Quand même nous serions comme la feuille morte,
Quand, pour plaire à César, on nous renîrait tous ;
Quand le proscrit devrait s'enfuir de porte en porte,
Aux hommes déchiré comme un haillon aux clous ;
Quand le désert, où Dieu contre l'homme proteste,
Bannirait les bannis, chasserait les chassés ;
Quand même, infâme aussi, lâche comme le reste,
Le tombeau jetterait dehors les trépassés ;
Je ne fléchirai pas ! Sans plainte dans la bouche,
Calme, le deuil au cœur, dédaignant le troupeau,
Je vous embrasserai dans mon exil farouche,
Patrie, ô mon autel ! Liberté, mon drapeau !
Mes nobles compagnons, je garde votre culte ;
Bannis, la République est là qui nous unit.
J'attacherai la gloire à tout ce qu'on insulte ;
Je jetterai l'opprobre à tout ce qu'on bénit !

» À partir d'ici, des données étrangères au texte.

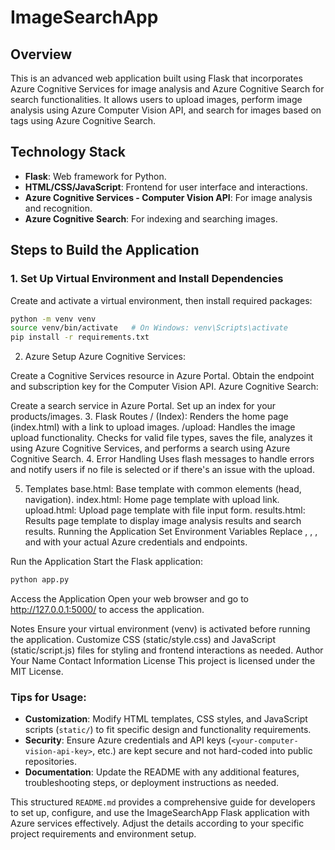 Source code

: # ImageSearchApp

## Overview
This is an advanced web application built using Flask that incorporates Azure Cognitive Services for image analysis and Azure Cognitive Search for search functionalities. It allows users to upload images, perform image analysis using Azure Computer Vision API, and search for images based on tags using Azure Cognitive Search.

## Technology Stack
- **Flask**: Web framework for Python.
- **HTML/CSS/JavaScript**: Frontend for user interface and interactions.
- **Azure Cognitive Services - Computer Vision API**: For image analysis and recognition.
- **Azure Cognitive Search**: For indexing and searching images.


## Steps to Build the Application

### 1. Set Up Virtual Environment and Install Dependencies
Create and activate a virtual environment, then install required packages:
```bash
python -m venv venv
source venv/bin/activate   # On Windows: venv\Scripts\activate
pip install -r requirements.txt
```

2. Azure Setup
Azure Cognitive Services:

Create a Cognitive Services resource in Azure Portal.
Obtain the endpoint and subscription key for the Computer Vision API.
Azure Cognitive Search:

Create a search service in Azure Portal.
Set up an index for your products/images.
3. Flask Routes
/ (Index): Renders the home page (index.html) with a link to upload images.
/upload: Handles the image upload functionality. Checks for valid file types, saves the file, analyzes it using Azure Cognitive Services, and performs a search using Azure Cognitive Search.
4. Error Handling
Uses flash messages to handle errors and notify users if no file is selected or if there's an issue with the upload.

5. Templates
base.html: Base template with common elements (head, navigation).
index.html: Home page template with upload link.
upload.html: Upload page template with file input form.
results.html: Results page template to display image analysis results and search results.
Running the Application
Set Environment Variables
Replace <your-computer-vision-api-key>, <your-computer-vision-api-endpoint>, <your-search-service-name>, and <your-search-service-key> with your actual Azure credentials and endpoints.

Run the Application
Start the Flask application:
```bash
python app.py
```
Access the Application
Open your web browser and go to http://127.0.0.1:5000/ to access the application.

Notes
Ensure your virtual environment (venv) is activated before running the application.
Customize CSS (static/style.css) and JavaScript (static/script.js) files for styling and frontend interactions as needed.
Author
Your Name
Contact Information
License
This project is licensed under the MIT License.


### Tips for Usage:
- **Customization**: Modify HTML templates, CSS styles, and JavaScript scripts (`static/`) to fit specific design and functionality requirements.
- **Security**: Ensure Azure credentials and API keys (`<your-computer-vision-api-key>`, etc.) are kept secure and not hard-coded into public repositories.
- **Documentation**: Update the README with any additional features, troubleshooting steps, or deployment instructions as needed.

This structured `README.md` provides a comprehensive guide for developers to set up, configure, and use the ImageSearchApp Flask application with Azure services effectively. Adjust the details according to your specific project requirements and environment setup.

Je serai, sous le sac de cendre qui me couvre,
La voix qui dit : malheur ! la bouche qui dit : non !
Tandis que tes valets te montreront ton Louvre,
Moi, je te montrerai, César, ton cabanon.
Devant les trahisons et les têtes courbées,
Je croiserai les bras, indigné, mais serein.
Sombre fidélité pour les choses tombées,
Sois ma force et ma joie et mon pilier d'airain !
Oui, tant qu'il sera là, qu'on cède ou qu'on persiste,
O France ! France aimée et qu'on pleure toujours,
Je ne reverrai pas ta terre douce et triste,
Tombeau de mes aïeux et nid de mes amours !
Je ne reverrai pas ta rive qui nous tente,
France ! hors le devoir, hélas ! j'oublierai tout.
Parmi les éprouvés je planterai ma tente :
Je resterai proscrit, voulant rester debout.
J'accepte l'âpre exil, n'eût-il ni fin ni terme,
Sans chercher à savoir et sans considérer
Si quelqu'un a plié qu'on aurait cru plus ferme,
Et si plusieurs s'en vont qui devraient demeurer.
Si l'on n'est plus que mille, eh bien, j'en suis ! Si même
Ils ne sont plus que cent, je brave encor Sylla ;
S'il en demeure dix, je serai le dixième ;
Et s'il n'en reste qu'un, je serai celui-là !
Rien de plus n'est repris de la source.